A good way to practice for brisket is to do a Pork Butt/Shoulder.
  • This will educate you on how your smoker behaves on a long smoke. Pork butts and briskets don't care what temp you smoke them at as long as you aren't burning them
  • You will also learn what your process(es) may need to do such a long smoke.
  • You will gain some much needed experience on how to time such a long smoke. At a steady 275F with a never wrapped hunk of meat I get like 1hr, 5-10min per pound before it may be ready and tenderness testing tells me when it is ready. Other temps
  • You will get to practice tenderness testing for readiness on a pork butt just like a brisket.
  • This means you will also get to see how your BBQ thermometer prove reports temps back to you and how you may or may not have nailed the best place to put the probe on the pork butt
  • You will get to rest a large piece of meat and see how well it holds temps for hours (I tightly double wrap in foil and then tightly wrap in 3 bath towels and set on the table; 4hrs later I unwrap and pull/cut and it is steaming hot!) - this part for me was a "see it to believe it" experience that was true but I needed to see it to believe it haha
  • Finally, pork butts are waaaaaaay less expensive than briskets. Try to get a 10lb or anything 8lbs or heavier. Having a vac sealer is good so you can vac seal up so much meat and practice on another one.
If you do all of this with a pork but you gain a ton of experience on the same things you would do for a brisket WITHOUT forking out big bucks.
Once you nail the pork butt (3 attempts or so?) you can run a test brisket.

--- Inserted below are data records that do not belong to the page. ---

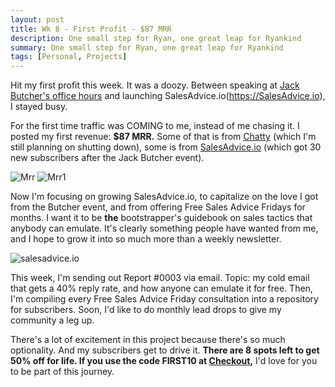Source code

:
 ```yaml
---
layout: post
title: Wk 8 - First Profit - $87 MRR
description: One small step for Ryan, one great leap for Ryankind
summary: One small step for Ryan, one great leap for Ryankind
tags: [Personal, Projects]
---
```


Hit my first profit this week. It was a doozy. Between speaking at [Jack Butcher's office hours](https://twitter.com/jackbutcher/status/1324455808709627908) and launching SalesAdvice.io(https://SalesAdvice.io), I stayed busy.

For the first time traffic was COMING to me, instead of me chasing it. I posted my first revenue: **$87 MRR.** Some of that is from [Chatty](https://trychatty.com/) (which I'm still planning on shutting down), some is from [SalesAdvice.io](https://salesadvice.io/) (which got 30 new subscribers after the Jack Butcher event).

![Mrr](https://i.imgur.com/8AhSIfw.png)
![Mrr1](https://i.imgur.com/hWUsrRL.png)

Now I'm focusing on growing SalesAdvice.io, to capitalize on the love I got from the Butcher event, and from offering Free Sales Advice Fridays for months. I want it to be **the** bootstrapper's guidebook on sales tactics that anybody can emulate. It's clearly something people have wanted from me, and I hope to grow it into so much more than a weekly newsletter.

![salesadvice.io](https://i.imgur.com/PnrDZZM.png)

This week, I'm sending out Report #0003 via email. Topic: my cold email that gets a 40% reply rate, and how anyone can emulate it for free. Then, I'm compiling every Free Sales Advice Friday consultation into a repository for subscribers. Soon, I'd like to do monthly lead drops to give my community a leg up.

There's a lot of excitement in this project because there's so much optionality. And my subscribers get to drive it. **There are 8 spots left to get 50% off for life. If you use the code FIRST10 at [Checkout](https://gum.co/DyZff),** I'd love for you to be part of this journey.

Briskets have all of the above to deal with and more because you have to trim a brisket and then hope you get the probe placed well in the thickest yet center most portion of the FLAT muscle (never the Point).

Plus trimming a brisket matters. Not so much removing fat but removing good thin meat from it so it doesnt burn up and what is left cooks evenly. You repurpose the good meat. Basically if you cut the "deckel" fat out by 75% or more then that is honestly the only fat trimming that "needs" to be done with a brisket. Too much fat left on is rarely an issue but too much cut away is definitely an issue so you can always just let it roll with what it has BUT losing good thin meat is horrible.

So to sum it up. I highly highly suggest practicing with 2-3 pork butts and then all you have to focus on learning about are the quirks specific to a brisket because you will know how a long smoke on a big chunk of meat goes with your setup and what you need to do to increase success :)

I hope this info helps :D
 
Welcome aboard happy to have ya join the fun. Be careful sometimes smaller briskets are harder to cook then the larger ones(especially flats).